### Records for this exercise ###

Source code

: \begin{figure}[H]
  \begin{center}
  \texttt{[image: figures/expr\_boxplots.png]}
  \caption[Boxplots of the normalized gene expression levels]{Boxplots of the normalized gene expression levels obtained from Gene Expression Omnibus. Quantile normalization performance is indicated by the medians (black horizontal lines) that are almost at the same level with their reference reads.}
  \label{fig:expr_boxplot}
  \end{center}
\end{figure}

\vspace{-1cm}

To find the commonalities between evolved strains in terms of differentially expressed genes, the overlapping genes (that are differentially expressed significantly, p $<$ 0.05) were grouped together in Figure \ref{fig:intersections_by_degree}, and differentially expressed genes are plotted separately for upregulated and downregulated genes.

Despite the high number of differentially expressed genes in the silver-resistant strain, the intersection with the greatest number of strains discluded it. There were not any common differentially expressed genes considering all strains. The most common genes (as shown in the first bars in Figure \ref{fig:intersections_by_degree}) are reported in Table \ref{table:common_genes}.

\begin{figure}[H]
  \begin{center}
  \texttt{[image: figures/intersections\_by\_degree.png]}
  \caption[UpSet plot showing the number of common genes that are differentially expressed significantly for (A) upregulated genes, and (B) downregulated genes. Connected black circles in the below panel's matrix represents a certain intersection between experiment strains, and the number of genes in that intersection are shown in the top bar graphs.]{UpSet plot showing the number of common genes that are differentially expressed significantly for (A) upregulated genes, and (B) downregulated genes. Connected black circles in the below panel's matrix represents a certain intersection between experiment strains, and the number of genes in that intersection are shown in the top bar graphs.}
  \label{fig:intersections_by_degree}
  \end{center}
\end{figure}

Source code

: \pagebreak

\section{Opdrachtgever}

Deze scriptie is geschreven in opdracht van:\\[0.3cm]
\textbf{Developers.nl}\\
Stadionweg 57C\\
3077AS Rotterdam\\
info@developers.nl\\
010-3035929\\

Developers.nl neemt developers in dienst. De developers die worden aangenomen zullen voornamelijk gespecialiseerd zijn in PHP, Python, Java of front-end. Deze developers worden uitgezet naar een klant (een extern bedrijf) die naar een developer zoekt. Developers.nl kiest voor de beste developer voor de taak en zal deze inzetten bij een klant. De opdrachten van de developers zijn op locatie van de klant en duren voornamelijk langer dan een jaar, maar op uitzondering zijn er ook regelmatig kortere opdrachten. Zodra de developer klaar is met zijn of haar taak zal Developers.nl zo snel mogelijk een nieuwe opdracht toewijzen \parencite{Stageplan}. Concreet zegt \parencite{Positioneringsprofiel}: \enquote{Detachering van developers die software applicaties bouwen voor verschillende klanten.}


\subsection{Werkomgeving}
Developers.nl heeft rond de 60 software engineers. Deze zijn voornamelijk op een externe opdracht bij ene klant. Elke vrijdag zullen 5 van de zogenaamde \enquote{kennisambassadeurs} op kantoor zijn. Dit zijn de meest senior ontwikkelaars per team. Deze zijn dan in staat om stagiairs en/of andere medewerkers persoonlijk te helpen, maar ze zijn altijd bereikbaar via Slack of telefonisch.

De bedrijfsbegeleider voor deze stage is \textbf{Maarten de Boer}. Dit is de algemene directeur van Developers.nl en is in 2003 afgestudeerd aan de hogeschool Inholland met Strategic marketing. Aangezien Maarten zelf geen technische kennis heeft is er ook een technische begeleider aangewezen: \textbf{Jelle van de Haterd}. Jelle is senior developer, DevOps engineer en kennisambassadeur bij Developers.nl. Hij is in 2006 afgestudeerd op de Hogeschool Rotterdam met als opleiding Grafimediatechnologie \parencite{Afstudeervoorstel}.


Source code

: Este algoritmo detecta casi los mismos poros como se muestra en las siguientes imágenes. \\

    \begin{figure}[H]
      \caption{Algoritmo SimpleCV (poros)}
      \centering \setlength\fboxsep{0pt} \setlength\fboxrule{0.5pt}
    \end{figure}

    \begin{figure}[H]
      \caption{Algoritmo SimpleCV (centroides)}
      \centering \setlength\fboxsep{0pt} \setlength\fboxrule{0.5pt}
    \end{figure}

###

Write down every line of the data exactly as it appears above.

Source code

: \begin{figure}[H]
  \begin{center}
  \texttt{[image: figures/expr\_boxplots.png]}
  \caption[Boxplots of the normalized gene expression levels]{Boxplots of the normalized gene expression levels obtained from Gene Expression Omnibus. Quantile normalization performance is indicated by the medians (black horizontal lines) that are almost at the same level with their reference reads.}
  \label{fig:expr_boxplot}
  \end{center}
\end{figure}

\vspace{-1cm}

To find the commonalities between evolved strains in terms of differentially expressed genes, the overlapping genes (that are differentially expressed significantly, p $<$ 0.05) were grouped together in Figure \ref{fig:intersections_by_degree}, and differentially expressed genes are plotted separately for upregulated and downregulated genes.

Despite the high number of differentially expressed genes in the silver-resistant strain, the intersection with the greatest number of strains discluded it. There were not any common differentially expressed genes considering all strains. The most common genes (as shown in the first bars in Figure \ref{fig:intersections_by_degree}) are reported in Table \ref{table:common_genes}.

\begin{figure}[H]
  \begin{center}
  \texttt{[image: figures/intersections\_by\_degree.png]}
  \caption[UpSet plot showing the number of common genes that are differentially expressed significantly for (A) upregulated genes, and (B) downregulated genes. Connected black circles in the below panel's matrix represents a certain intersection between experiment strains, and the number of genes in that intersection are shown in the top bar graphs.]{UpSet plot showing the number of common genes that are differentially expressed significantly for (A) upregulated genes, and (B) downregulated genes. Connected black circles in the below panel's matrix represents a certain intersection between experiment strains, and the number of genes in that intersection are shown in the top bar graphs.}
  \label{fig:intersections_by_degree}
  \end{center}
\end{figure}

Source code

: \pagebreak

\section{Opdrachtgever}

Deze scriptie is geschreven in opdracht van:\\[0.3cm]
\textbf{Developers.nl}\\
Stadionweg 57C\\
3077AS Rotterdam\\
info@developers.nl\\
010-3035929\\

Developers.nl neemt developers in dienst. De developers die worden aangenomen zullen voornamelijk gespecialiseerd zijn in PHP, Python, Java of front-end. Deze developers worden uitgezet naar een klant (een extern bedrijf) die naar een developer zoekt. Developers.nl kiest voor de beste developer voor de taak en zal deze inzetten bij een klant. De opdrachten van de developers zijn op locatie van de klant en duren voornamelijk langer dan een jaar, maar op uitzondering zijn er ook regelmatig kortere opdrachten. Zodra de developer klaar is met zijn of haar taak zal Developers.nl zo snel mogelijk een nieuwe opdracht toewijzen \parencite{Stageplan}. Concreet zegt \parencite{Positioneringsprofiel}: \enquote{Detachering van developers die software applicaties bouwen voor verschillende klanten.}


\subsection{Werkomgeving}
Developers.nl heeft rond de 60 software engineers. Deze zijn voornamelijk op een externe opdracht bij ene klant. Elke vrijdag zullen 5 van de zogenaamde \enquote{kennisambassadeurs} op kantoor zijn. Dit zijn de meest senior ontwikkelaars per team. Deze zijn dan in staat om stagiairs en/of andere medewerkers persoonlijk te helpen, maar ze zijn altijd bereikbaar via Slack of telefonisch.

De bedrijfsbegeleider voor deze stage is \textbf{Maarten de Boer}. Dit is de algemene directeur van Developers.nl en is in 2003 afgestudeerd aan de hogeschool Inholland met Strategic marketing. Aangezien Maarten zelf geen technische kennis heeft is er ook een technische begeleider aangewezen: \textbf{Jelle van de Haterd}. Jelle is senior developer, DevOps engineer en kennisambassadeur bij Developers.nl. Hij is in 2006 afgestudeerd op de Hogeschool Rotterdam met als opleiding Grafimediatechnologie \parencite{Afstudeervoorstel}.


Source code

: Este algoritmo detecta casi los mismos poros como se muestra en las siguientes imágenes. \\

    \begin{figure}[H]
      \caption{Algoritmo SimpleCV (poros)}
      \centering \setlength\fboxsep{0pt} \setlength\fboxrule{0.5pt}
    \end{figure}

    \begin{figure}[H]
      \caption{Algoritmo SimpleCV (centroides)}
      \centering \setlength\fboxsep{0pt} \setlength\fboxrule{0.5pt}
    \end{figure}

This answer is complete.